• _Exercise inputs_:
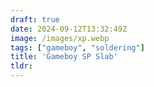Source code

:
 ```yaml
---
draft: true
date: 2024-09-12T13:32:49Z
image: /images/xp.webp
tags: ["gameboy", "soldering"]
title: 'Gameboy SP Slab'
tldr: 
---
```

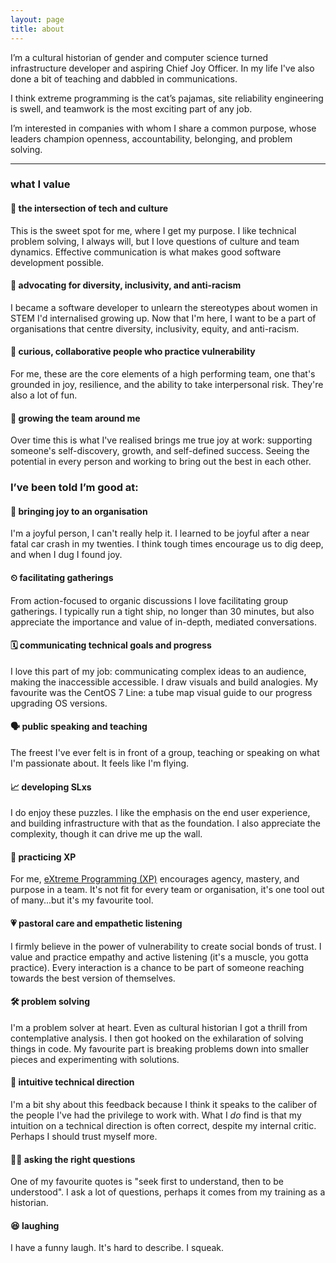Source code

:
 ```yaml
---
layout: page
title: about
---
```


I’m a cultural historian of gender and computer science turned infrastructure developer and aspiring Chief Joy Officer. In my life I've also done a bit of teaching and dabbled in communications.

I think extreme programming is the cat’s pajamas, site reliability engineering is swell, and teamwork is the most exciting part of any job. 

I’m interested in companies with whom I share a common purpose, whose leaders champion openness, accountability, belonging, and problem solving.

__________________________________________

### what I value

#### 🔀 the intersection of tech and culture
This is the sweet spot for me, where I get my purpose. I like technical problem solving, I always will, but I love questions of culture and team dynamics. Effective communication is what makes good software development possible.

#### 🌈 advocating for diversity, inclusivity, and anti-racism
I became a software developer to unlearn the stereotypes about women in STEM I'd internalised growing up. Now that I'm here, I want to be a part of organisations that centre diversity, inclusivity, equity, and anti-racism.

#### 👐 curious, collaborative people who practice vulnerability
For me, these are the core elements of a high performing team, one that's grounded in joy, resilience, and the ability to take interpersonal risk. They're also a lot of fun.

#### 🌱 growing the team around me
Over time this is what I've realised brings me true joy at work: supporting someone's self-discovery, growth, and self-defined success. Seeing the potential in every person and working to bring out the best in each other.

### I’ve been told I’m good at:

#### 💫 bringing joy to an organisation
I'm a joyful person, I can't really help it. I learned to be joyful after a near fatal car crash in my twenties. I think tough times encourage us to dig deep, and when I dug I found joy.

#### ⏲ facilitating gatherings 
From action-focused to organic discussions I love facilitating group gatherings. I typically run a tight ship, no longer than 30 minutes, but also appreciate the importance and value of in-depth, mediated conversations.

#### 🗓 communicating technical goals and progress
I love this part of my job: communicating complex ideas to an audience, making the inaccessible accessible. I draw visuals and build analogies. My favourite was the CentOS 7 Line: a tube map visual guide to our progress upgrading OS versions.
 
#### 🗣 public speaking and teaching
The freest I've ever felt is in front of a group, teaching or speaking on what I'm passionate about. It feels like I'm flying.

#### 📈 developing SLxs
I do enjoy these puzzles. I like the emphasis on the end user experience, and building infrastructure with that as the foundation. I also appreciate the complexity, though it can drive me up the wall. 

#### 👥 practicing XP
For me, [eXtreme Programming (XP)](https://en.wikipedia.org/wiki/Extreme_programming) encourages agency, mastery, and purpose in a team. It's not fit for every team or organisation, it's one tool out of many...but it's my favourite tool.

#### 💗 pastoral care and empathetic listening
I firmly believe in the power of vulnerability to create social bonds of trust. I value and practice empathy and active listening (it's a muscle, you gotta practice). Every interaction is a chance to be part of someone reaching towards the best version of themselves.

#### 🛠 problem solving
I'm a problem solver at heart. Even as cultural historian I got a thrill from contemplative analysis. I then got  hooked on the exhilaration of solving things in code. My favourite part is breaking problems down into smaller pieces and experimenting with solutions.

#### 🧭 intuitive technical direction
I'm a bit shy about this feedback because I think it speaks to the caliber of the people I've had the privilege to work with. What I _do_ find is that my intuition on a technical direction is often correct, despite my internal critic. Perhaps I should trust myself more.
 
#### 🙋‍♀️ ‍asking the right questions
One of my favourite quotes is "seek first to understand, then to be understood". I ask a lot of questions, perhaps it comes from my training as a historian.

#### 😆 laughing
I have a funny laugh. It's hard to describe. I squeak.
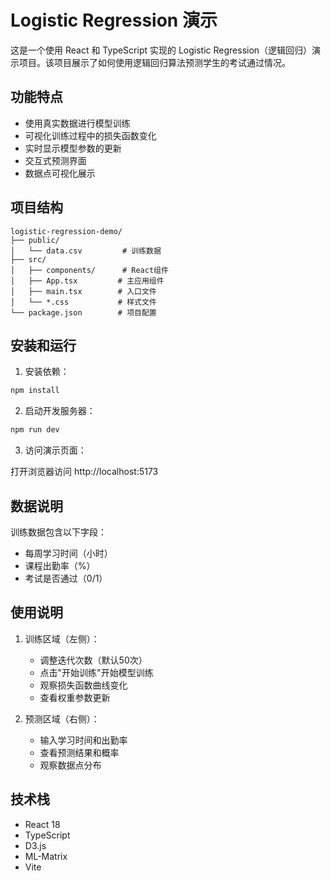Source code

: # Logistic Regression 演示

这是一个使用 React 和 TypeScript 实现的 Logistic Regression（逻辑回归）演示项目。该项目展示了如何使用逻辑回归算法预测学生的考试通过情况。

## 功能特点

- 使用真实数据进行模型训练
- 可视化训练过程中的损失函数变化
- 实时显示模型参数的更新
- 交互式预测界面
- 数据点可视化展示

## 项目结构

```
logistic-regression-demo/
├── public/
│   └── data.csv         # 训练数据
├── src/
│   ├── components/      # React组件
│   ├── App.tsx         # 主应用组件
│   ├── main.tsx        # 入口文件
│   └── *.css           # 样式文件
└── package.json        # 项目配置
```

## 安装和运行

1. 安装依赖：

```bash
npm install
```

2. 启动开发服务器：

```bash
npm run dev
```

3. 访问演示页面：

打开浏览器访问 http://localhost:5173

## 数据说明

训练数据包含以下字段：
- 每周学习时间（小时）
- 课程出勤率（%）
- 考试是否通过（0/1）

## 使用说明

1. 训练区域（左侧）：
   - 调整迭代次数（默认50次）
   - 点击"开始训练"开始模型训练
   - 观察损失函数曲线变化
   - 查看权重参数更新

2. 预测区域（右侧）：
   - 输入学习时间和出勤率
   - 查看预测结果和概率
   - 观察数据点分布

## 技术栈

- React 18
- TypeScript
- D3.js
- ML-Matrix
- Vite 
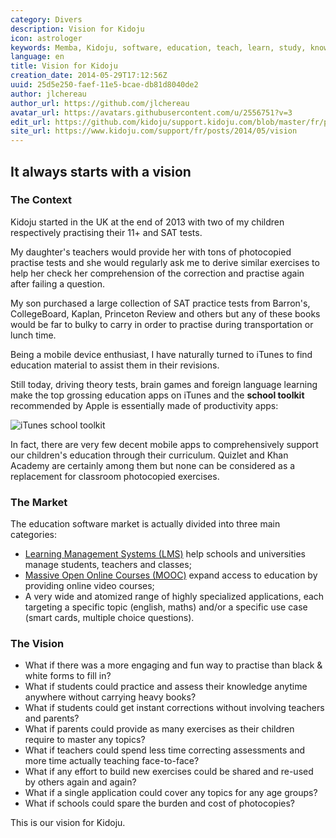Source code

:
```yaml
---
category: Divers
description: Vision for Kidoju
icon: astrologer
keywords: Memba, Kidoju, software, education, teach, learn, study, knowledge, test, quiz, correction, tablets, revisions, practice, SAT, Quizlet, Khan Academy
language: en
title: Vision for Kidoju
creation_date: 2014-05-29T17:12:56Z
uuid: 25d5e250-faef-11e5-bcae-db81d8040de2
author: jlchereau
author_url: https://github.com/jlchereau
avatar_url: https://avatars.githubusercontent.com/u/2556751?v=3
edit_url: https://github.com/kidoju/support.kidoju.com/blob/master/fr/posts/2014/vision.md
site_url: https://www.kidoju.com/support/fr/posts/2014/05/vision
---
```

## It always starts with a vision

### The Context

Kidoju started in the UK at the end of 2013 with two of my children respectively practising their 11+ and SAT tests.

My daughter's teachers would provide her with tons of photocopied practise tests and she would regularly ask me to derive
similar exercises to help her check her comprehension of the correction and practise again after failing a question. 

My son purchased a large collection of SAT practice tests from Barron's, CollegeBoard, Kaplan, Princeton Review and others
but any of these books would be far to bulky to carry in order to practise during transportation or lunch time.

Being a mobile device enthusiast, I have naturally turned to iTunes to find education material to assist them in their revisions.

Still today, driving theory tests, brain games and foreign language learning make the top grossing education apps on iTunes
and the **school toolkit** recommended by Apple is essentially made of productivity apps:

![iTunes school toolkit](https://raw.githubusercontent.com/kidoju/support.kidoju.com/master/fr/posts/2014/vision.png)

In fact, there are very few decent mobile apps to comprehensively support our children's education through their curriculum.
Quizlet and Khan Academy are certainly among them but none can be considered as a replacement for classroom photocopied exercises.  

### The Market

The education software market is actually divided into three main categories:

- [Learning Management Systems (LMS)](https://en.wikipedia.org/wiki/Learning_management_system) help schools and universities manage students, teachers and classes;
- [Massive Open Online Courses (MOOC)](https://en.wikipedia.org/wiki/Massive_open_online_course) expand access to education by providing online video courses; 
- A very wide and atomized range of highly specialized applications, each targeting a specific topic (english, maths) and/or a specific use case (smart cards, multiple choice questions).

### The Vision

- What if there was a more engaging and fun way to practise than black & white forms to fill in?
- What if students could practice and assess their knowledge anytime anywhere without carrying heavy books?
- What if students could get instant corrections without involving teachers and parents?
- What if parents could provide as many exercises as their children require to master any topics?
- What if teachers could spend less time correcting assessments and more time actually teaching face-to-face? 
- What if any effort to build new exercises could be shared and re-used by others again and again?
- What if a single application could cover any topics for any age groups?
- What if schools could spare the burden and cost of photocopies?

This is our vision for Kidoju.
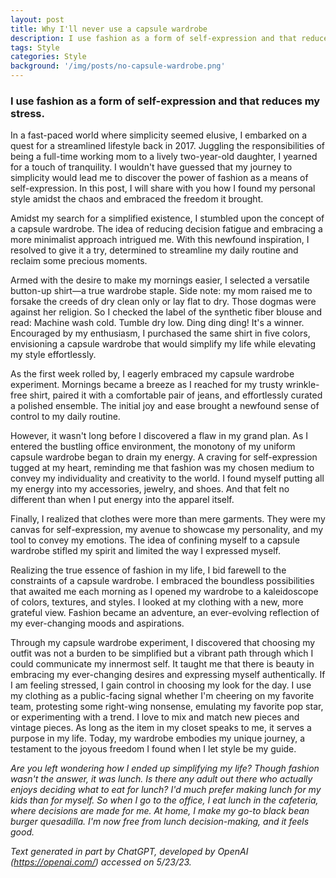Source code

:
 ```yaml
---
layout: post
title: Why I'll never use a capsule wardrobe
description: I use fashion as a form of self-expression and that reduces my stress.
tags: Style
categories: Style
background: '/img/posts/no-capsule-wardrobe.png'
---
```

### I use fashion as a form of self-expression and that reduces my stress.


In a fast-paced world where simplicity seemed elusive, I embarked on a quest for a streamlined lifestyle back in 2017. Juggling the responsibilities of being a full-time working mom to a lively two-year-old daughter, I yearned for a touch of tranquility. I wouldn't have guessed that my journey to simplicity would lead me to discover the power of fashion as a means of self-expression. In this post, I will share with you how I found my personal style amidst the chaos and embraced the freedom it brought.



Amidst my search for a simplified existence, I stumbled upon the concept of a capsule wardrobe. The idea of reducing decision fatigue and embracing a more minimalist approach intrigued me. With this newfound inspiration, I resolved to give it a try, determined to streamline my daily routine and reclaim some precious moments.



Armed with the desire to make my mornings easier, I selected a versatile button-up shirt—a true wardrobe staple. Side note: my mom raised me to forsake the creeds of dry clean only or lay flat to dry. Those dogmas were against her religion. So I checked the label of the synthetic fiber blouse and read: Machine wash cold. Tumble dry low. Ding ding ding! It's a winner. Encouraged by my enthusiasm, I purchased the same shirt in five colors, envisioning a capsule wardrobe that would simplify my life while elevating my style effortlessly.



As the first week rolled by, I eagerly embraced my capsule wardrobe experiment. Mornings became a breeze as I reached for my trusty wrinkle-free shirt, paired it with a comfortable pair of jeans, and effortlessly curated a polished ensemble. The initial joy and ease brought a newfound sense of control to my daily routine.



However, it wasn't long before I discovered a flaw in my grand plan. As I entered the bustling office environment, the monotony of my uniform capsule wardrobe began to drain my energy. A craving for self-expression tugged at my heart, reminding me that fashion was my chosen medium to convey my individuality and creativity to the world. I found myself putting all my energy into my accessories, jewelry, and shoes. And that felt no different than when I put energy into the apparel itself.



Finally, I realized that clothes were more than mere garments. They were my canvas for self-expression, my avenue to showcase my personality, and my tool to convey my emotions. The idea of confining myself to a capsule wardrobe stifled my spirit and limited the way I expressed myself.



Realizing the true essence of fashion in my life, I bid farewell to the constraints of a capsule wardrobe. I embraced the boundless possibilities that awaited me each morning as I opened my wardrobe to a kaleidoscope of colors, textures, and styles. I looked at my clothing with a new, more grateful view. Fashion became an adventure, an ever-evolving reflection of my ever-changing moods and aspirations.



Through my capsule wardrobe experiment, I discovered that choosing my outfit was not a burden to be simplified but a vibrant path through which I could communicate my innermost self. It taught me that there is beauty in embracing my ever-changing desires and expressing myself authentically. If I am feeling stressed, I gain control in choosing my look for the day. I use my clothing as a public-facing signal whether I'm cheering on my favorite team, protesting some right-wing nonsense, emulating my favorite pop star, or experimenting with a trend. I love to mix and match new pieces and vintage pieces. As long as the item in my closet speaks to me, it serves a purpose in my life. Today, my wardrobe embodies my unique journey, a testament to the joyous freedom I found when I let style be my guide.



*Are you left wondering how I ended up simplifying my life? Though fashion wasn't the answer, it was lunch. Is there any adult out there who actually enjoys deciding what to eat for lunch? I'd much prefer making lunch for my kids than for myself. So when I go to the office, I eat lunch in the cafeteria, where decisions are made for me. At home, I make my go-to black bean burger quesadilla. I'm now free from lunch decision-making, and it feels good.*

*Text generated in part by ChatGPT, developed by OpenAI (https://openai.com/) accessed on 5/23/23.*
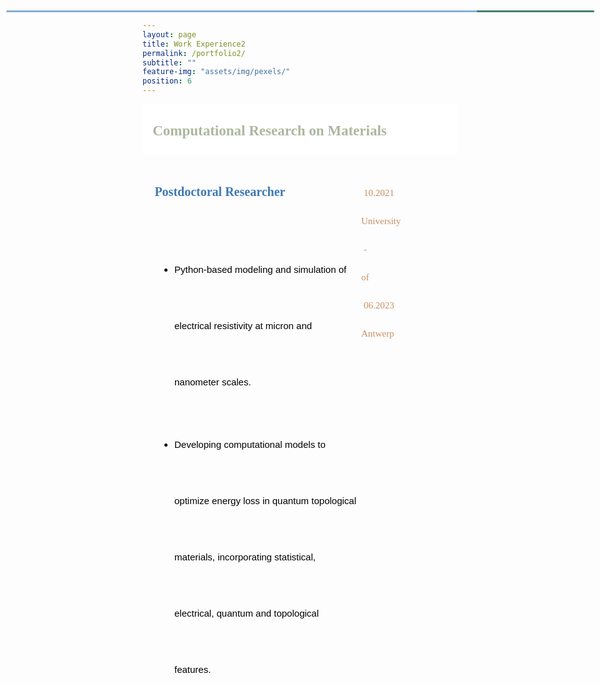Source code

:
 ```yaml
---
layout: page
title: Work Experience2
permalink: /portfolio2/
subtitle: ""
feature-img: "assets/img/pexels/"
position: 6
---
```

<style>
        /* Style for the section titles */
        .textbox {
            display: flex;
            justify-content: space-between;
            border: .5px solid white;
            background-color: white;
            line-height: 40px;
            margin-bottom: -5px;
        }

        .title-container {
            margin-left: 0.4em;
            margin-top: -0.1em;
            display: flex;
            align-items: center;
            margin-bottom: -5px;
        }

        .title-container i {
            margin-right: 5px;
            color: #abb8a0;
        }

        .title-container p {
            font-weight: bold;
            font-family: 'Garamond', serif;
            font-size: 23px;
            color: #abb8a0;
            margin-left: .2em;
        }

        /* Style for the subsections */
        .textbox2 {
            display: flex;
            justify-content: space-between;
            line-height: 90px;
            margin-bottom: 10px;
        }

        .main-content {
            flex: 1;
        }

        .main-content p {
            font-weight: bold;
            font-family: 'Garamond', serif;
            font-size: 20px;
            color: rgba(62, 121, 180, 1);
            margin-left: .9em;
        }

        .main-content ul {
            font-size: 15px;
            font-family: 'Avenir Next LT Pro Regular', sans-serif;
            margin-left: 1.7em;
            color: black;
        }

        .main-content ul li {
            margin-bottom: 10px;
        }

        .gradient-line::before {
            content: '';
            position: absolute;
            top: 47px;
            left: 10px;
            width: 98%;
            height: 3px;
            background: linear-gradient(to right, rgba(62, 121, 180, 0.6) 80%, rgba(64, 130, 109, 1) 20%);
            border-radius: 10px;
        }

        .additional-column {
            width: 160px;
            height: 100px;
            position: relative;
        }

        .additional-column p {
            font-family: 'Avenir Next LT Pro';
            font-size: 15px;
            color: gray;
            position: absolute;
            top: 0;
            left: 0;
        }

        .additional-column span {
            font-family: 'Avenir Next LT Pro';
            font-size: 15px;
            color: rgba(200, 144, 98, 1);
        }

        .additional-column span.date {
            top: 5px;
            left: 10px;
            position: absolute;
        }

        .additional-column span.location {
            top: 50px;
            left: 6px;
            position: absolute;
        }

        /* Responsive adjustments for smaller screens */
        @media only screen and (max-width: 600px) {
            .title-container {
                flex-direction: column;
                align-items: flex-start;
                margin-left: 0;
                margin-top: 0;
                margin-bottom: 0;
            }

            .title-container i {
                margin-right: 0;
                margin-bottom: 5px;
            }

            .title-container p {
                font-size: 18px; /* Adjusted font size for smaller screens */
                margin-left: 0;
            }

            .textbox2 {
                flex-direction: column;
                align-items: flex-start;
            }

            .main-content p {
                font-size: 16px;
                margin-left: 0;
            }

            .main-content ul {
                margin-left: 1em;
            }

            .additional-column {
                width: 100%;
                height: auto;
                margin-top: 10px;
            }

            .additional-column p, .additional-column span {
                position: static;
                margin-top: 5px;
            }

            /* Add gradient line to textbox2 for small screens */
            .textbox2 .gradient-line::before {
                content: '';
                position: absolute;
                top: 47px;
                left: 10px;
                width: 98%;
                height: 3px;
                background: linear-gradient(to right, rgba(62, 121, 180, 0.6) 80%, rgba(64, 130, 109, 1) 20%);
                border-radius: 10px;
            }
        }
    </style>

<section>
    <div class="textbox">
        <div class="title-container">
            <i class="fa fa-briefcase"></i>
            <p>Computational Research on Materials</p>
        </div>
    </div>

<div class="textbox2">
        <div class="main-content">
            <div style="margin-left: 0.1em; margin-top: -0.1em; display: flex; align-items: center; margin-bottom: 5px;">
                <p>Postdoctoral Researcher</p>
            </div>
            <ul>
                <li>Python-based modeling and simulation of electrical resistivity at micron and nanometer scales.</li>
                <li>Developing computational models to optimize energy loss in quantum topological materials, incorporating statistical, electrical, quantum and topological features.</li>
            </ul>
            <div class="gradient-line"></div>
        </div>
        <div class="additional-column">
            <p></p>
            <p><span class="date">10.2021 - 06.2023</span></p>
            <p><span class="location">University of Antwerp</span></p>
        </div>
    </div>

• _Required action_: Starting with the first line of the material, print each line exactly until you have printed the line with "#### 🔀 the intersection of tech and culture", and skip the pictures.

• _Answer to the exercise_:
Source code

:
 ```yaml
---
draft: true
date: 2024-09-12T13:32:49Z
image: /images/xp.webp
tags: ["gameboy", "soldering"]
title: 'Gameboy SP Slab'
tldr: 
---
```

Source code

:
 ```yaml
---
layout: page
title: about
---
```


I’m a cultural historian of gender and computer science turned infrastructure developer and aspiring Chief Joy Officer. In my life I've also done a bit of teaching and dabbled in communications.

I think extreme programming is the cat’s pajamas, site reliability engineering is swell, and teamwork is the most exciting part of any job. 

I’m interested in companies with whom I share a common purpose, whose leaders champion openness, accountability, belonging, and problem solving.

__________________________________________

### what I value

#### 🔀 the intersection of tech and culture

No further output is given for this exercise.